I have the deepest connection with my music today than ever before, I AM IN LOVE WITH IT AGAIN! Now, this is definitely helped by the fact that I get to play super fun gigs in some quite prestigious venues. Would I feel the same if I wasn’t working with The Dualers, I can’t say. I can only focus on what is current in my life today. Having the ‘Big gig’ box ticked leaves me with a healthy amount of creative energy for doing things purely for the love of music. This is taking shape in a side project I’m currently involved with - The Back Spasm Band. A mix of soul, Afro funk and generally all things groovy! It is quite self indulgent and we aren’t afraid of that. It’s so much fun to be playing this type of music with these people. Heaven!
At a recent gig, I was having a great chat with our guitarist about how moving on from a gig, or anything for that matter, that is no longer serving you can be super scary but also feel really liberating. For working musicians the thought of an empty diary can be very scary indeed but why not look at it as an exciting opportunity for something new to come in its place.
What's the saying? “As one door closes another opens”
This has certainly been true for me. One of my first pro gigs was working across the U.K in a cabaret act. In one phone call, I managed to land 100+ shows. This felt incredible. I had finally done it, I was a working musician. Fast forward two years and as much as I enjoyed the gig and learned a hell of a lot, it wasn’t fulfilling my needs. The creativity factor just wasn’t there and so I made the decision to leave that gig. That decision took a lot of deep thought. Not only was I giving up my financial security but also stepping away from that which I had worked so hard to achieve. This was a strange and scary feeling.
Needless to say, the next gig I landed was The Dualers. A top 20 album and a headline slot at Wembley later, here I am writing about this experience. Man am I glad I followed my heart on that one!
I think that's where I’m going with this post.

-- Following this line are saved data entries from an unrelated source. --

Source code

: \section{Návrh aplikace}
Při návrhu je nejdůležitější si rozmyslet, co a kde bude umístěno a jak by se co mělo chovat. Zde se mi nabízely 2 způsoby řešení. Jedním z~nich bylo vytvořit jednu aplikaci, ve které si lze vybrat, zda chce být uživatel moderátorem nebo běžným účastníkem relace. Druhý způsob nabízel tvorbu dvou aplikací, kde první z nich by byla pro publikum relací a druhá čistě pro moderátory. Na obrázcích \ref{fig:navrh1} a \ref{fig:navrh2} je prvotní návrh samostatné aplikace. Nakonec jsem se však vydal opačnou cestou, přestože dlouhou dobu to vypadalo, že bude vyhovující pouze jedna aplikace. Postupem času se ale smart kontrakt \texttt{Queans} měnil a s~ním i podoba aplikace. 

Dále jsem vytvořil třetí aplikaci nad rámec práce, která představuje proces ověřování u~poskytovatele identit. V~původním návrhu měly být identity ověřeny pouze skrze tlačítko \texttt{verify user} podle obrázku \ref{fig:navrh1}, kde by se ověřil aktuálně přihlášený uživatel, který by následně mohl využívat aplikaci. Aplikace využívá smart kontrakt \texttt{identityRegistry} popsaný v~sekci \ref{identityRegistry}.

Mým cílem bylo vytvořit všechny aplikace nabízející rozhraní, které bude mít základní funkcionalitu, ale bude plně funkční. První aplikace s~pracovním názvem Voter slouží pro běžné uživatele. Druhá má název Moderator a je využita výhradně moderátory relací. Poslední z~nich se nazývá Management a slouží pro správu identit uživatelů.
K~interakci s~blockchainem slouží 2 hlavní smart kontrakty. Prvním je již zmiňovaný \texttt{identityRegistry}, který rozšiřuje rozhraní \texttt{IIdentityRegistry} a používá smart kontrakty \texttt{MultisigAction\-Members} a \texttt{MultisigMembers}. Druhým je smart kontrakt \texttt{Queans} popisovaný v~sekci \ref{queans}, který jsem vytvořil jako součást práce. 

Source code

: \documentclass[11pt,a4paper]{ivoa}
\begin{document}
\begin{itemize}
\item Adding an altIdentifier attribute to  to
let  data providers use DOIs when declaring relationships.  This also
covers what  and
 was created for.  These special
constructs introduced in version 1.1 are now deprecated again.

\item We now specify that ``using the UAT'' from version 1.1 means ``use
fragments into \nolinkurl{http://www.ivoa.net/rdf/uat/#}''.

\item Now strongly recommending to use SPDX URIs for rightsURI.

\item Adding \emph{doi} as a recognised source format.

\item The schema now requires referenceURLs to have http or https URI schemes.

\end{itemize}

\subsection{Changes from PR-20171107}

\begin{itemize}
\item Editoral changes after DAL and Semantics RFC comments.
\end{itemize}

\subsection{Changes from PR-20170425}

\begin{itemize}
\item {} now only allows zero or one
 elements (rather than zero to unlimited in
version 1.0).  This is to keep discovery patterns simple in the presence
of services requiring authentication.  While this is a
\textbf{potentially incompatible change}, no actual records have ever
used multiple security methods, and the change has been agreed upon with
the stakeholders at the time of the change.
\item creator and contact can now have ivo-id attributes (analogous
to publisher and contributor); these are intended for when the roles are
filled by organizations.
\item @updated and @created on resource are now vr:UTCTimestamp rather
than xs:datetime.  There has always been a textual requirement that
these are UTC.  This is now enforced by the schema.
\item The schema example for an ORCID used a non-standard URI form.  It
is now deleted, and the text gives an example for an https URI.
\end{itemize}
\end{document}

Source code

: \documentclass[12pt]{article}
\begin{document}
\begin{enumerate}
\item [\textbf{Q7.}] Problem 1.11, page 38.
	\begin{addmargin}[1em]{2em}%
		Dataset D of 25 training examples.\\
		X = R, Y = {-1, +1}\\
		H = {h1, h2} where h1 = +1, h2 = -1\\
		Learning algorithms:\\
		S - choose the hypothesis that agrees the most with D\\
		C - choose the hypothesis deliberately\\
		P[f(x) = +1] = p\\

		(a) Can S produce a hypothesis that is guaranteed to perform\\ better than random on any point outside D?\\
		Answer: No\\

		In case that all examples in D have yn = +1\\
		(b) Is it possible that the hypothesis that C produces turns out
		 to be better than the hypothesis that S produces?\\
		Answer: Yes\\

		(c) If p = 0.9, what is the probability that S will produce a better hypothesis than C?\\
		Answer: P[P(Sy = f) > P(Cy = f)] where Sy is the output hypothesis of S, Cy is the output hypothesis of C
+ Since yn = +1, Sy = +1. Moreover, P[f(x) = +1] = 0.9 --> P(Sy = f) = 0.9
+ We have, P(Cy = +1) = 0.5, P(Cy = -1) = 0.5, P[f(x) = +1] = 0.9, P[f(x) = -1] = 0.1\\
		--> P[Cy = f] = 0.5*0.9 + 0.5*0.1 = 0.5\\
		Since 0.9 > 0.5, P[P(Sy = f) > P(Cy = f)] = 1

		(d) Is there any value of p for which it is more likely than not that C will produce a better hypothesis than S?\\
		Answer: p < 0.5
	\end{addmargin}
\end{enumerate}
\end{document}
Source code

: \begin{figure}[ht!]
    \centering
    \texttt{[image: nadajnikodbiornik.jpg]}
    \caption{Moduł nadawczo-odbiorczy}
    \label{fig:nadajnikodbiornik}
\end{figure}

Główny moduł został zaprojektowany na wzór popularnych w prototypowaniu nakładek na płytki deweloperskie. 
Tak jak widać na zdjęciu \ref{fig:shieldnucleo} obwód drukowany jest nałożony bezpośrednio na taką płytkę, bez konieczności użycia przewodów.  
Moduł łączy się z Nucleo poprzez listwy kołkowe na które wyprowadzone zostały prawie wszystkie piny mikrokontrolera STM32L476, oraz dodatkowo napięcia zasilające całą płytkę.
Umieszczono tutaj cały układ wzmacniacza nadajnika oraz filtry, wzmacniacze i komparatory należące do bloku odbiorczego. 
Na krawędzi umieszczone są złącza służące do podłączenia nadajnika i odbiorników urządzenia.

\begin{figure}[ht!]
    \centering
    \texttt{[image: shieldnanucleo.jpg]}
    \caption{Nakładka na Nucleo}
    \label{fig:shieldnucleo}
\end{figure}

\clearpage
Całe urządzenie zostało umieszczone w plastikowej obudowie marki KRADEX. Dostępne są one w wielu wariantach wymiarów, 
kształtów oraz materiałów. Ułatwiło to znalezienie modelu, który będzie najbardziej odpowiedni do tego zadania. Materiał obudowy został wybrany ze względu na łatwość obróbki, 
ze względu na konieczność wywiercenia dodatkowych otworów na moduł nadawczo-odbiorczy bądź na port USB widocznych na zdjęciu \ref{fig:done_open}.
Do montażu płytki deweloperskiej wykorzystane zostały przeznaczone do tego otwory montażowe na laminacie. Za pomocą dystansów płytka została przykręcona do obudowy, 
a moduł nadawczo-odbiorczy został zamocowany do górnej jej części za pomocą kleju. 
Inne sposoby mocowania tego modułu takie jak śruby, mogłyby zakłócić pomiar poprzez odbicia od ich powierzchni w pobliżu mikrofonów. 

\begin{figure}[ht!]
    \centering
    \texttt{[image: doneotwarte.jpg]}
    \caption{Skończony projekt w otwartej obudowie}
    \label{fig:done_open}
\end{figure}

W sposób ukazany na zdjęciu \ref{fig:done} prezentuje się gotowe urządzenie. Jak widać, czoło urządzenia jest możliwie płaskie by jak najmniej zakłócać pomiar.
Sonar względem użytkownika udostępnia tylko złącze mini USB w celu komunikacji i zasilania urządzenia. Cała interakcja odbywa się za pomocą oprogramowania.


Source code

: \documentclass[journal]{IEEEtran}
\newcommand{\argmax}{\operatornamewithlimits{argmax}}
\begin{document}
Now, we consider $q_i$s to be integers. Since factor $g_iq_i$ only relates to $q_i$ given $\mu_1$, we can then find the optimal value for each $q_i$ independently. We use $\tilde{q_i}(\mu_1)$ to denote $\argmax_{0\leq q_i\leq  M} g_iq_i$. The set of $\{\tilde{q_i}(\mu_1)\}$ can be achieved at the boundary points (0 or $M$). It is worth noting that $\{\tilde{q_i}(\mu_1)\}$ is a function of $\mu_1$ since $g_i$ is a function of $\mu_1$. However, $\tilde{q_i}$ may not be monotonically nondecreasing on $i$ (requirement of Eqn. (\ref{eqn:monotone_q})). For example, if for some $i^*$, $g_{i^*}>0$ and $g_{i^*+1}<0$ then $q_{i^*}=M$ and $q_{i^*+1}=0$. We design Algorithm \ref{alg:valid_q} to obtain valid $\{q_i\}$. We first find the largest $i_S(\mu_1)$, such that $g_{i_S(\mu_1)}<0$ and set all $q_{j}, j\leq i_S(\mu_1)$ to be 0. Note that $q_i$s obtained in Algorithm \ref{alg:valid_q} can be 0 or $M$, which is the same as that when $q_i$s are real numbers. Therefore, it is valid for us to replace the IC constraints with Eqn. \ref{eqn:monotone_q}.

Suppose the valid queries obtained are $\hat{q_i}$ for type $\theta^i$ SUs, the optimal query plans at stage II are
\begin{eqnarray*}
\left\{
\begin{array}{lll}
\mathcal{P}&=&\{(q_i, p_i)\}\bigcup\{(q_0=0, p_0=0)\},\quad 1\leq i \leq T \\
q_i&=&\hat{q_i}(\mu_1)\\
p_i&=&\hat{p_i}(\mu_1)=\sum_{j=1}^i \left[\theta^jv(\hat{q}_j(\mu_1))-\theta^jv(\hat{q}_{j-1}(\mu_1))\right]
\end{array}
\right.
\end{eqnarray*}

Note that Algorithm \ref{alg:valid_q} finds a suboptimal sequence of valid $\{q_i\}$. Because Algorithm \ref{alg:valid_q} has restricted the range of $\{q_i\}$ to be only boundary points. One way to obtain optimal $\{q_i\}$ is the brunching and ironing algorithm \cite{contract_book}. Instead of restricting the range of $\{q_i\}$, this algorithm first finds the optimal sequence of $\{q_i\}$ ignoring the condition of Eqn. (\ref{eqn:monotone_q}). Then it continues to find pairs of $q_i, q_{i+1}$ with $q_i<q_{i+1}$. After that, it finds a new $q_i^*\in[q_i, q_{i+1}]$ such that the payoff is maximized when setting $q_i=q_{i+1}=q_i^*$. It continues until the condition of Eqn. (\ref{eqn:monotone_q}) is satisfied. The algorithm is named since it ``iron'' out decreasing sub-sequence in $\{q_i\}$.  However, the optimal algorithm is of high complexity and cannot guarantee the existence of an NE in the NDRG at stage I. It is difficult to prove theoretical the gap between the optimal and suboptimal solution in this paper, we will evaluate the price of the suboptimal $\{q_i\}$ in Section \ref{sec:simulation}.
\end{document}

I believe our gut, intuition, heart whatever you want to call it is a powerful beacon that lights the way through this mad journey we call life. I have, and am still learning to, follow and trust it as much as possible because you know what? There isn’t much out there in the big bad world that can actually do us any harm. If a decision you make isn’t the right one, who cares! Lesson learned! Dust off and move one!
Our fight or flight instincts are built into us from way back when we faced potentially life threatening situations just walking out of our doors or erm, caves!
But guess what guys?! There no more saber tooth tigers out there anymore! I remind myself of this daily and it really helps. Try it!
Trust yourself, no one knows you better than you do.